Skleroterapi, makro ve mikro olarak uygulanıyor. Makro skleroterapide, ana yüzeysel toplayıcı damarlara ilaç veriliyor. Mikro yöntemde ise daha küçük ve ince damarlara ilaç enjekte ediliyor. Örümcek damarlar yıllar içinde oluşuyor ve hastalar bu damarların sihirli bir değnek dokunmuşçasına bir anda silineceğini sanabiliyor. Doç. Dr. Cem Alhan bu beklentinin yanlış olacağını vurgulayarak şöyle konuştu: “Bazı hastalarda tamamen kayboluyor, bazılarında ise azalıyor. İyi uygulanmış bir tedavide ağrısız ve acısız süreci atlatmak mümkün. Ama ilaç damar dışına kaçılırsa hasta acı duyabilir.” Bu yöntemde büyük damarlara daha fazla, küçük damarlara daha az dozda ilaç veriliyor.
Örümcek Damar Tekrar Oluşabiliyor
Kadınlar en çok tedaviden sonra yeniden damar oluşup oluşmayacağını merak ediyor. Skleroterapinin seçilmiş hastalarda uygun yöntem kullanılarak yapılması önem taşıyor. Doç. Dr. Alhan, skleroterapinin uygulanması sırasında bir milimetreden ince damarlarda sorun yaşanabileceğini, 3-15 milimetre çapındaki varislerde ise etkin bir şekilde uygulanabileceğini söyledi.

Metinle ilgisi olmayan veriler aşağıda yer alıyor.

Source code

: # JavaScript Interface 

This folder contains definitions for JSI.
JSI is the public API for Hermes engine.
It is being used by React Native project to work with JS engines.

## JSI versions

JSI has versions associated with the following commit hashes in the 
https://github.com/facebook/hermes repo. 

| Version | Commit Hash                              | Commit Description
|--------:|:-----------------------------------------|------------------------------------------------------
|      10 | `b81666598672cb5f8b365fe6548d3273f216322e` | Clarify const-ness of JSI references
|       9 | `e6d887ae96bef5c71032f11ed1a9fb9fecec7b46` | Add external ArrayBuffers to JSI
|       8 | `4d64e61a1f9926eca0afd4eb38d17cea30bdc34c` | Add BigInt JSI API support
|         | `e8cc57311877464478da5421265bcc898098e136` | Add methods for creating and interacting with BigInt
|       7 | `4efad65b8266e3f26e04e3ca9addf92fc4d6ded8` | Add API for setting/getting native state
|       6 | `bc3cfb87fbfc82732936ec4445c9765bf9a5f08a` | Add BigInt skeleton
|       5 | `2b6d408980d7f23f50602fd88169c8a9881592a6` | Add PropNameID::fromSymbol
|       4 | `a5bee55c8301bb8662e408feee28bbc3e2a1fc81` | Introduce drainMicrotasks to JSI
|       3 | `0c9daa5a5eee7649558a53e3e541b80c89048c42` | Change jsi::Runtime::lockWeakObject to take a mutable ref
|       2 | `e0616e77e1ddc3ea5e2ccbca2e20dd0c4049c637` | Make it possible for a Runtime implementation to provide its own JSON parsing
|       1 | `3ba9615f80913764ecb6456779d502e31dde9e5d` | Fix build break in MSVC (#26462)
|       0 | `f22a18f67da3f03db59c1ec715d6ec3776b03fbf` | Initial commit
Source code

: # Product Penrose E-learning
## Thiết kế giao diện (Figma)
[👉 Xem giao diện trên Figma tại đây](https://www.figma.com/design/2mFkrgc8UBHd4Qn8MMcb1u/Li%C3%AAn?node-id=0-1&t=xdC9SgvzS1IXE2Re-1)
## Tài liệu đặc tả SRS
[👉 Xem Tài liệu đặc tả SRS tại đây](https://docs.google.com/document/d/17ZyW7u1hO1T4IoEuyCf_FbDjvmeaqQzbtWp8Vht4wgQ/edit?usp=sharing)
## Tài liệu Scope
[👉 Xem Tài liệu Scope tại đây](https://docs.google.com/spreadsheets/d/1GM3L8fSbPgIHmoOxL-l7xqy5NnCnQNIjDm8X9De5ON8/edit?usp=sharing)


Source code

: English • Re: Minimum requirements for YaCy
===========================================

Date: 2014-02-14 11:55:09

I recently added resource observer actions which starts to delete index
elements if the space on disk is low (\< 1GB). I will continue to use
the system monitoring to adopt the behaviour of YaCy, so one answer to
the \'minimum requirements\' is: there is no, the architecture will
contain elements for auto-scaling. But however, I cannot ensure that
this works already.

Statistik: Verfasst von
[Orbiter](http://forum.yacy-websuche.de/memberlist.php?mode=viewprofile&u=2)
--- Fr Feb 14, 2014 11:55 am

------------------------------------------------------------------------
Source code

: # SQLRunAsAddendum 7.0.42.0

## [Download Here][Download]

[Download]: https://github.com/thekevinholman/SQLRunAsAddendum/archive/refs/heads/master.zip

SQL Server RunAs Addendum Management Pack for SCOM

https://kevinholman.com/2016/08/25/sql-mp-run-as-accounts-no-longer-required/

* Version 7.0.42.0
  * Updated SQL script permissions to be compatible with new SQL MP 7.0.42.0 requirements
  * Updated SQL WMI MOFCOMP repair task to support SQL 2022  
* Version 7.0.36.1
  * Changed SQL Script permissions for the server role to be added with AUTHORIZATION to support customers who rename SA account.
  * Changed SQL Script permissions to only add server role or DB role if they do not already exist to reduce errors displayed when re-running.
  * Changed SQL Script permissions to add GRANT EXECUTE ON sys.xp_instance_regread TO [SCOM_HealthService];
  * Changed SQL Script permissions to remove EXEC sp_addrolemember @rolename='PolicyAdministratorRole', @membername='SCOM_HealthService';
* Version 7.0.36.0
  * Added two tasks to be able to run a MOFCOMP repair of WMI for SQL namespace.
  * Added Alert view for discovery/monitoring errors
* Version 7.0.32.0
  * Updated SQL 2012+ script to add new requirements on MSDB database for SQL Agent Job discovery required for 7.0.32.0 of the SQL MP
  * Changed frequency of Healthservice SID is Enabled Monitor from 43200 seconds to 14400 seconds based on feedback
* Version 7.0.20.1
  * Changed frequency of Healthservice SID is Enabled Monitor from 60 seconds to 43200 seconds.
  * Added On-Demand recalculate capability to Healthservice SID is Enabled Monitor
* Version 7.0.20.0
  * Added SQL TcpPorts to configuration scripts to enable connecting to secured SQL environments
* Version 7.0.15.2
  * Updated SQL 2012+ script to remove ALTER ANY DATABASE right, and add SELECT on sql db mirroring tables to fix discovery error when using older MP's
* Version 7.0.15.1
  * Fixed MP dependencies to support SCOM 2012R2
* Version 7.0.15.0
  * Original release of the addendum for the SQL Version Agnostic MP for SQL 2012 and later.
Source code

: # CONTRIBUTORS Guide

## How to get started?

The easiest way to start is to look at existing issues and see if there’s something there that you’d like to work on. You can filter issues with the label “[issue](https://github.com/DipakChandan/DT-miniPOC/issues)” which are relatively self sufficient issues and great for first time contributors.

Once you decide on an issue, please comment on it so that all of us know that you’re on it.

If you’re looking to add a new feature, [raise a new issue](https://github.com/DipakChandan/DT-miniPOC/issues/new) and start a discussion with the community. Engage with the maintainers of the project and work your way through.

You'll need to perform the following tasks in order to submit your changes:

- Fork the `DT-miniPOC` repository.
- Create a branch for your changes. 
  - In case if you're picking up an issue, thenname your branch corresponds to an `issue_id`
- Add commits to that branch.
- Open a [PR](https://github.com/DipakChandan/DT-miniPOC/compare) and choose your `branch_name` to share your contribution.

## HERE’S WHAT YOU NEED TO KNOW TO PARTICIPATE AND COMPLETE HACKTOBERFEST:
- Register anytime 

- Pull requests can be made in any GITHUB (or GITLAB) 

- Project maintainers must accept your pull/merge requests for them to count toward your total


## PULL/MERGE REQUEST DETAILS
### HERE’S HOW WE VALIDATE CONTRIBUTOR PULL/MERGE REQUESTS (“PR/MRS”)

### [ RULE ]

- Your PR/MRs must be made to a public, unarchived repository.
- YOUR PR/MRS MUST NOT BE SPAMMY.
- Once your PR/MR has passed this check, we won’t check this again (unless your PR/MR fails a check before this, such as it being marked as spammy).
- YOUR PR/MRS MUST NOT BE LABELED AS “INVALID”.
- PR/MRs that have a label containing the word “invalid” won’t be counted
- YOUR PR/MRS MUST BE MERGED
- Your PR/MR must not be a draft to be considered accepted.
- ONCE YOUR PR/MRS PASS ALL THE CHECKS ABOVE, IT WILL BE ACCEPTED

Skleroterapi uygulansa da tedavi sonrasında örümcek damarlar yeniden oluşabiliyor.
Damarlara uygulanan ilaç tedavilerinin yanı sıra, lazer, cerrahi ve radyofrekans yöntemleri sonrasında da nüks oluşabiliyor. Bu nedenle hastalığı iyi tanımlamak amacıyla venöz doppler (doppler ile damar incelemesi) istediklerini belirten Doç. Alhan, “Ana toplardamarda bir yetersizlik olduğu halde, sadece görünen bölge üzerinde işlem yapılırsa tekrarlama ihtimali yüksek olacaktır. Bu nedenle her olguda olduğu gibi yüzde 5-10 nüks oranı vardır” diye konuştu.
Yöntemin şişman kişilerde uygulanmasında sakıncalar bulunduğuna da değinen Doç. Alhan, “Şişmanlarda yağ dokusu fazladır. Ayrıca damar çapı o kadar ince oluyor ki, damar patlıyor, uyguladığımız ilaç cildin dışına çıkabiliyor. Deri altında reaksiyon oluyor, şişmanlarda yara iyileşmesi daha zor oluyor. Bu yöntemi lenf ödemli hastalarda da uygulamaktan kaçınıyoruz” dedi.